Joined by Schenectady Mayor Brian Stratton; Schenectady County Legislator Susan Savage, D-Niskayuna; U.S. Representative-Elect Paul Tonko; Landry; and others, Paterson and Schumer said that the area is expecting about $5 million in federal aid so that taxpayers aren't left with as much of a financial burden in cleaning up the aftermath of the storm.
"We need to get out there [and continue] seeing what further ways we can help," said Paterson. "There are still 94,000 customers without power. There are still 70 schools that are closed and we're finding that we still have a lot more work to wage."
At the press conference, they said they had written emergency letters to President George W. Bush and David Paulison, director of the Federal Emergency Management Agency, requesting emergency declaration designation for the area. These efforts would launch federal funds.

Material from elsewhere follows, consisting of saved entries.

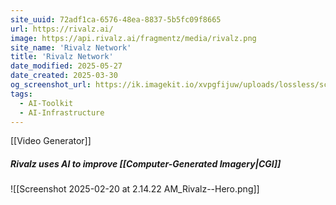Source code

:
 ```yaml
---
site_uuid: 72adf1ca-6576-48ea-8837-5b5fc09f8665
url: https://rivalz.ai/
image: https://api.rivalz.ai/fragmentz/media/rivalz.png
site_name: 'Rivalz Network'
title: 'Rivalz Network'
date_modified: 2025-05-27
date_created: 2025-03-30
og_screenshot_url: https://ik.imagekit.io/xvpgfijuw/uploads/lossless/screenshots/20250527_Rivalz_AI_og_screenshot.jpeg
tags:
  - AI-Toolkit
  - AI-Infrastructure
---
```


[[Video Generator]]
##### Rivalz uses AI to improve [[Computer-Generated Imagery|CGI]]
![[Screenshot 2025-02-20 at 2.14.22 AM_Rivalz--Hero.png]]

As of Monday afternoon, one-third of Niskayuna was still without power. Landry said that he expects cleanup costs for the town to total in somewhere between $400,000 and $500,000.
"We're very optimistic having the governor and the senator here that we'll be able to get some aid, so we'll be putting in an application, and were hoping to get reimbursed for that," said Landry.
After the press conference, Schumer and Paterson took a tour of Niskayuna to look at the wreckage from the storm.
"FEMA administrator David Paulison believes that we will get the funds soon," said Schumer. "The governor and I are going to do everything we can to make sure that [the area receives help]."
Paterson urged residents to take precautions and stay safe.
"These are very difficult times in our state, but New York demonstrates an insuperable ability to come forth in times like this. I want to urge people in the public to be very careful. We just want to urge all of our citizens to be safe," said Paterson.